Students should attempt to draw figures of each previous exercise to complete “Laboratory exercise 2” and to gain a better appreciation for the anatomy of the thorax:
Laboratory Exercise 3: Auscultation of the lungs—breath sounds using Tables 9-4 through 9-6 and Box 9-3.
Laboratory Exercise 4: Arterial blood gases; practice Boxes 9-5 and 9-6.
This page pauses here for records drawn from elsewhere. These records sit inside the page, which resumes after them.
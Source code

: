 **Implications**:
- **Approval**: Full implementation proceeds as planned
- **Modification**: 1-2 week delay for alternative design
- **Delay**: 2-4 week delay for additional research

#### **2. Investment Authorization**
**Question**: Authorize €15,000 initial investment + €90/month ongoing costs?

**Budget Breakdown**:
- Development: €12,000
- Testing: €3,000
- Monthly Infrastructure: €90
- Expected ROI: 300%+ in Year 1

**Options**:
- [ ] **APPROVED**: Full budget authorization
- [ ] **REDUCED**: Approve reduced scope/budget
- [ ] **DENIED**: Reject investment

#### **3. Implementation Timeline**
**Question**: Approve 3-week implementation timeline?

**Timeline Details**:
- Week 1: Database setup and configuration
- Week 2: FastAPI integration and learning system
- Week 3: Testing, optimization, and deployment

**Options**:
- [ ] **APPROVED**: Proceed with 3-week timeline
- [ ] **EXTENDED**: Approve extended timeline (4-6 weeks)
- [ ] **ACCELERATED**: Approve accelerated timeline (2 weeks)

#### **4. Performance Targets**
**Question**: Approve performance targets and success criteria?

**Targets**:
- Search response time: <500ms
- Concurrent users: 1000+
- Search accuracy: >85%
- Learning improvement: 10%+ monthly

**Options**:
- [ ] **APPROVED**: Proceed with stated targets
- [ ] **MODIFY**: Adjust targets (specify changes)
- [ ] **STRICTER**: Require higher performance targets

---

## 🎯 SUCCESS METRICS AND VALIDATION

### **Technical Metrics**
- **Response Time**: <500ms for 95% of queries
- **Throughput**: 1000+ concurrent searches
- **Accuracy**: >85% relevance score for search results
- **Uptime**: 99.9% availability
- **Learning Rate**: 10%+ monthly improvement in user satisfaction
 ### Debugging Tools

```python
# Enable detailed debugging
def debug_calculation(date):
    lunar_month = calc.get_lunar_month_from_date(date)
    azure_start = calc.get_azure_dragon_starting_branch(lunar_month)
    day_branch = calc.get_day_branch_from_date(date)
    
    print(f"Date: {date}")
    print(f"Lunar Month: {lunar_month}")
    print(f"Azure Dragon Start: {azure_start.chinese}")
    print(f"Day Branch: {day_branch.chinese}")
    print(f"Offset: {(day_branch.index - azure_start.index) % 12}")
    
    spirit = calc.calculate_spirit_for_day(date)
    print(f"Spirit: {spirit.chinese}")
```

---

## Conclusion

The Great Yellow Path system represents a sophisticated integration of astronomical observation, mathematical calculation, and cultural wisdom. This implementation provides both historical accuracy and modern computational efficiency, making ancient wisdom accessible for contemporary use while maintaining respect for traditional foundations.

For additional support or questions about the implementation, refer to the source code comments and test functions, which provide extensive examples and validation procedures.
Laboratory Exercise 5: Examining the effects of body position change on breathing (using Table 9-8 to record respiratory rates and provide structure to the laboratory, but not measuring chest wall excursion with a tape measure until laboratory exercise 6) by
a.observing upper chest motion and the respiratory rate while supine, sitting, and standing
b.observing lower chest motion and the respiratory rate while supine, sitting, and standing
c.observing both upper and lower chest motion and the respiratory rate while supine, sitting, and standing
Laboratory Exercise 6: Chest wall excursion measurements—with a tape measure comparing supine to sitting to standing or chest wall excursion on land and in water using Table 9-8.
Laboratory Exercise 7: Performing measurements of ventilatory muscle strength and endurance using Tables 9-9 and 9-10.
Laboratory Exercise 8: Performing pulmonary function tests with the Vitalograph (use principles introduced in Table 9-9 and information shown in Table 9-11 through Table 9-13 as well as that shown in Fig. 9-10).
Laboratory Exercise 9: Examining chest radiographs—using Table 9-14 and Fig. 9-11.
Laboratory Exercise 10: Exercise testing in pulmonary disease—cycle ergometry exercise testing and walk tests (Boxes 9-11 through 9-13).
Laboratory Exercise 11: Quality of life examination—Practice administering several quality-of-life tools followed by a discussion of the pros and cons of each using Figure 9-14 and Table 9-16.